Prion diseases represent a unique biological paradigm with mechanistic parallels to other neurodegenerative conditions like Alzheimer’s and Parkinson’s diseases. However, the study of human prion pathobiology and the development of effective therapeutics has been severely constrained by the inability to propagate human prions in dividing cells—forcing reliance on costly and slow animal bioassays. Here, we report the generation of EKV cells—a humanized cell model which supports the robust, indefinite propagation of sporadic Creutzfeldt–Jakob disease (sCJD) prions. We demonstrate that these cells replicate bona fide human prion infectivity in culture—cell lysates induce lethal neurodegeneration in humanized mice that is clinically and neuropathologically indistinguishable from inoculation with sCJD-infected brain tissue. We use EKV cells to develop the Human Prion Assay (HPA), which quantifies sCJD infectivity with sensitivity comparable to gold-standard mouse bioassay, while reducing the experimental timeline from years to weeks.
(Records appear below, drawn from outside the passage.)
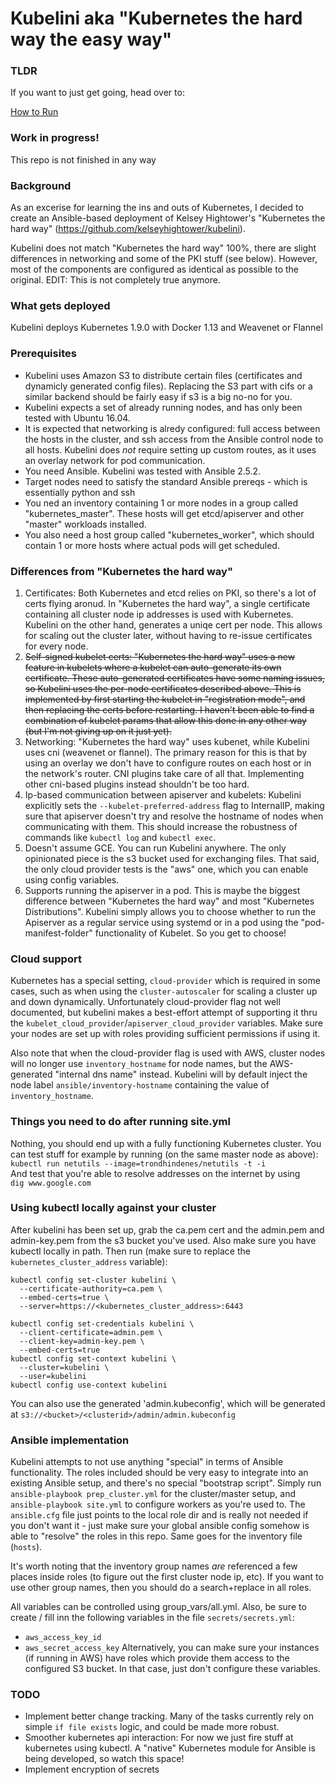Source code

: # Kubelini aka "Kubernetes the hard way the easy way"

### TLDR
If you want to just get going, head over to:

[How to Run](../master/HOWTO.md)


### Work in progress! 
This repo is not finished in any way

### Background
As an excerise for learning the ins and outs of Kubernetes, I decided to create an Ansible-based deployment of Kelsey Hightower's "Kubernetes the hard way" (https://github.com/kelseyhightower/kubelini).

Kubelini does not match "Kubernetes the hard way" 100%, there are slight differences in networking and some of the PKI stuff (see below). However, most of the components are configured as identical as possible to the original.
EDIT: This is not completely true anymore.

### What gets deployed
Kubelini deploys Kubernetes 1.9.0 with Docker 1.13 and Weavenet or Flannel
### Prerequisites
- Kubelini uses Amazon S3 to distribute certain files (certificates and dynamicly generated config files). Replacing the S3 part with cifs or a similar backend should be fairly easy if s3 is a big no-no for you.
- Kubelini expects a set of already running nodes, and has only been tested with Ubuntu 16.04.
- It is expected that networking is alredy configured: full access between the hosts in the cluster, and ssh access from the Ansible control node to all hosts. Kubelini does _not_ require setting up custom routes, as it uses an overlay network for pod communication.
- You need Ansible. Kubelini was tested with Ansible 2.5.2.
- Target nodes need to satisfy the standard Ansible prereqs - which is essentially python and ssh
- You ned an inventory containing 1 or more nodes in a group called "kubernetes_master". These hosts will get etcd/apiserver and other "master" workloads installed.
- You also need a host group called "kubernetes_worker", which should contain 1 or more hosts where actual pods will get scheduled.

### Differences from "Kubernetes the hard way"
1. Certificates: Both Kubernetes and etcd relies on PKI, so there's a lot of certs flying aronud. In "Kubernetes the hard way", a single certificate containing all cluster node ip addresses is used with Kubernetes. Kubelini on the other hand, generates a uniqe cert per node. This allows for scaling out the cluster later, without having to re-issue certificates for every node.
2. ~~Self-signed kubelet certs: "Kubernetes the hard way" uses a new feature in kubelets where a kubelet can auto-generate its own certificate. These auto-generated certificates have some naming issues, so Kubelini uses the per-node certificates described above. This is implemented by first starting the kubelet in "registration mode", and then replacing the certs before restarting. I haven't been able to find a combination of kubelet params that allow this done in any other way (but I'm not giving up on it just yet).~~
3. Networking: "Kubernetes the hard way" uses kubenet, while Kubelini uses cni (weavenet or flannel). The primary reason for this is that by using an overlay we don't have to configure routes on each host or in the network's router. CNI plugins take care of all that. Implementing other cni-based plugins instead shouldn't be too hard.
4. Ip-based communication between apiserver and kubelets: Kubelini explicitly sets the `--kubelet-preferred-address` flag to InternalIP, making sure that apiserver doesn't try and resolve the hostname of nodes when communicating with them. This should increase the robustness of commands like `kubectl log` and `kubectl exec`.
5. Doesn't assume GCE. You can run Kubelini anywhere. The only opinionated piece is the s3 bucket used for exchanging files. That said, the only cloud provider tests is the "aws" one, which you can enable using config variables.
6. Supports running the apiserver in a pod. This is maybe the biggest difference between "Kubernetes the hard way" and most "Kubernetes Distributions". Kubelini simply allows you to choose whether to run the Apiserver as a regular service using systemd or in a pod using the "pod-manifest-folder" functionality of Kubelet. So you get to choose!

### Cloud support
Kubernetes has a special setting, `cloud-provider` which is required in some cases, such as when using the `cluster-autoscaler` for scaling a cluster up and down dynamically. Unfortunately cloud-provider flag not well documented, but kubelini makes a best-effort attempt of supporting it thru the `kubelet_cloud_provider`/`apiserver_cloud_provider` variables. Make sure your nodes are set up with roles providing sufficient permissions if using it.

Also note that when the cloud-provider flag is used with AWS, cluster nodes will no longer use `inventory_hostname` for node names, but the AWS-generated "internal dns name" instead. Kubelini will by default inject the node label `ansible/inventory-hostname` containing the value of `inventory_hostname`.

### Things you need to do after running site.yml
Nothing, you should end up with a fully functioning Kubernetes cluster. You can test stuff for example by running (on the same master node as above):   
`kubectl run netutils --image=trondhindenes/netutils -t -i`   
And test that you're able to resolve addresses on the internet by using   
`dig www.google.com`

### Using kubectl locally against your cluster
After kubelini has been set up, grab the ca.pem cert and the admin.pem and admin-key.pem from the s3 bucket you've used.
Also make sure you have kubectl locally in path. Then run (make sure to replace the `kubernetes_cluster_address` variable):

```
kubectl config set-cluster kubelini \
  --certificate-authority=ca.pem \
  --embed-certs=true \
  --server=https://<kubernetes_cluster_address>:6443

kubectl config set-credentials kubelini \
  --client-certificate=admin.pem \
  --client-key=admin-key.pem \
  --embed-certs=true
kubectl config set-context kubelini \
  --cluster=kubelini \
  --user=kubelini
kubectl config use-context kubelini
```

You can also use the generated 'admin.kubeconfig', which will be generated at `s3://<bucket>/<clusterid>/admin/admin.kubeconfig`

### Ansible implementation
Kubelini attempts to not use anything "special" in terms of Ansible functionality. The roles included should be very easy to integrate into an existing Ansible setup, and there's no special "bootstrap script". Simply run `ansible-playbook prep_cluster.yml` for the cluster/master setup, and `ansible-playbook site.yml` to configure workers as you're used to. The `ansible.cfg` file just points to the local role dir and is really not needed if you don't want it - just make sure your global ansible config somehow is able to "resolve" the roles in this repo. Same goes for the inventory file (`hosts`).

It's worth noting that the inventory group names _are_ referenced a few places inside roles (to figure out the first cluster node ip, etc). If you want to use other group names, then you should do a search+replace in all roles.

All variables can be controlled using group_vars/all.yml. Also, be sure to create / fill inn the following variables in the file `secrets/secrets.yml`:   
- `aws_access_key_id`
- `aws_secret_access_key`
Alternatively, you can make sure your instances (if running in AWS) have roles which provide them access to the configured S3 bucket. In that case, just don't configure these variables.

### TODO
- Implement better change tracking. Many of the tasks currently rely on simple `if file exists` logic, and could be made more robust.
- Smoother kubernetes api interaction: For now we just fire stuff at kubernetes using kubectl. A "native" Kubernetes module for Ansible is being developed, so watch this space!
- Implement encryption of secrets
Furthermore, we demonstrate that established sCJD infection can be cured by an anti-prion protein antibody, validating the system as a high-throughput platform for drug discovery. This model bridges a critical translational gap, offering a renewable alternative to animal bioassays, a paradigm to dissect the biology of human sCJD prion disease and screen for therapeutic agents.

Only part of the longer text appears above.